The first few days of 2017 made the growing Bitcoin society very excited. The price of the digital currency exceeded the $1000 mark and even managed to climb to $1140 on January 4th. Unfortunately, the very next day reduced the bulls’ hopes to ashes, after Bitcoin plunged to as low as $885 in a matter of hours. To make things worse, the crash did not stop there – it reached $751 on January 12th, when it finally found support strong enough to bounce up from.
There seems to be a lot less pressure now with BTCUSD currently trading around the $900 level, but is this the resumption of the larger uptrend or just a corrective recovery before the next selloff?
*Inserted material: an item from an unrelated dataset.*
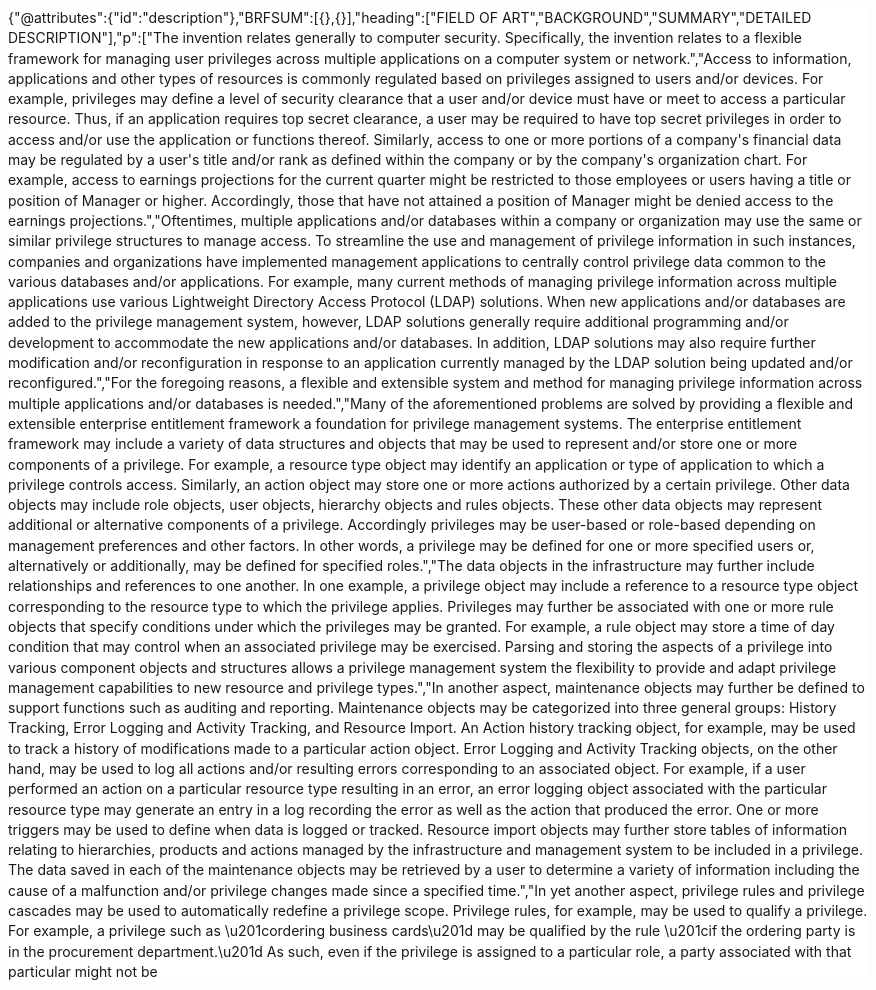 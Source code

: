 {"@attributes":{"id":"description"},"BRFSUM":[{},{}],"heading":["FIELD OF ART","BACKGROUND","SUMMARY","DETAILED DESCRIPTION"],"p":["The invention relates generally to computer security. Specifically, the invention relates to a flexible framework for managing user privileges across multiple applications on a computer system or network.","Access to information, applications and other types of resources is commonly regulated based on privileges assigned to users and\/or devices. For example, privileges may define a level of security clearance that a user and\/or device must have or meet to access a particular resource. Thus, if an application requires top secret clearance, a user may be required to have top secret privileges in order to access and\/or use the application or functions thereof. Similarly, access to one or more portions of a company's financial data may be regulated by a user's title and\/or rank as defined within the company or by the company's organization chart. For example, access to earnings projections for the current quarter might be restricted to those employees or users having a title or position of Manager or higher. Accordingly, those that have not attained a position of Manager might be denied access to the earnings projections.","Oftentimes, multiple applications and\/or databases within a company or organization may use the same or similar privilege structures to manage access. To streamline the use and management of privilege information in such instances, companies and organizations have implemented management applications to centrally control privilege data common to the various databases and\/or applications. For example, many current methods of managing privilege information across multiple applications use various Lightweight Directory Access Protocol (LDAP) solutions. When new applications and\/or databases are added to the privilege management system, however, LDAP solutions generally require additional programming and\/or development to accommodate the new applications and\/or databases. In addition, LDAP solutions may also require further modification and\/or reconfiguration in response to an application currently managed by the LDAP solution being updated and\/or reconfigured.","For the foregoing reasons, a flexible and extensible system and method for managing privilege information across multiple applications and\/or databases is needed.","Many of the aforementioned problems are solved by providing a flexible and extensible enterprise entitlement framework a foundation for privilege management systems. The enterprise entitlement framework may include a variety of data structures and objects that may be used to represent and\/or store one or more components of a privilege. For example, a resource type object may identify an application or type of application to which a privilege controls access. Similarly, an action object may store one or more actions authorized by a certain privilege. Other data objects may include role objects, user objects, hierarchy objects and rules objects. These other data objects may represent additional or alternative components of a privilege. Accordingly privileges may be user-based or role-based depending on management preferences and other factors. In other words, a privilege may be defined for one or more specified users or, alternatively or additionally, may be defined for specified roles.","The data objects in the infrastructure may further include relationships and references to one another. In one example, a privilege object may include a reference to a resource type object corresponding to the resource type to which the privilege applies. Privileges may further be associated with one or more rule objects that specify conditions under which the privileges may be granted. For example, a rule object may store a time of day condition that may control when an associated privilege may be exercised. Parsing and storing the aspects of a privilege into various component objects and structures allows a privilege management system the flexibility to provide and adapt privilege management capabilities to new resource and privilege types.","In another aspect, maintenance objects may further be defined to support functions such as auditing and reporting. Maintenance objects may be categorized into three general groups: History Tracking, Error Logging and Activity Tracking, and Resource Import. An Action history tracking object, for example, may be used to track a history of modifications made to a particular action object. Error Logging and Activity Tracking objects, on the other hand, may be used to log all actions and\/or resulting errors corresponding to an associated object. For example, if a user performed an action on a particular resource type resulting in an error, an error logging object associated with the particular resource type may generate an entry in a log recording the error as well as the action that produced the error. One or more triggers may be used to define when data is logged or tracked. Resource import objects may further store tables of information relating to hierarchies, products and actions managed by the infrastructure and management system to be included in a privilege. The data saved in each of the maintenance objects may be retrieved by a user to determine a variety of information including the cause of a malfunction and\/or privilege changes made since a specified time.","In yet another aspect, privilege rules and privilege cascades may be used to automatically redefine a privilege scope. Privilege rules, for example, may be used to qualify a privilege. For example, a privilege such as \u201cordering business cards\u201d may be qualified by the rule \u201cif the ordering party is in the procurement department.\u201d As such, even if the privilege is assigned to a particular role, a party associated with that particular might not be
The hourly chart below might help us find out.
Above you can see the entire 2017 roller coaster. What matters to us is that the weakness between $1140 and $751 is not a five-wave impulse, but a simple (a)-(b)-(c) zig-zag correction. Corrections might be sharp and fast, but are still nothing more than interruptions of the bigger trend. This means that if this is the correct count, Bitcoin should continue to the north and eventually exceed the last major high at $1140. In order to do that, the current advance should evolve into a full five-wave sequence, followed by another three-wave retracement marked on this chart as wave (2). Wave 4 of (1) looks like an a-b-c with a triangle in the position of wave “b”, further supporting the positive outlook.
So, in conclusion, it was scary, but we believe the crash is over and the rest of 2017 is going to be a lot better for Bitcoin bulls than its first month was. $751 should be safe from now on. Chances are the next attempt to reach a new all-time high is going to be successful.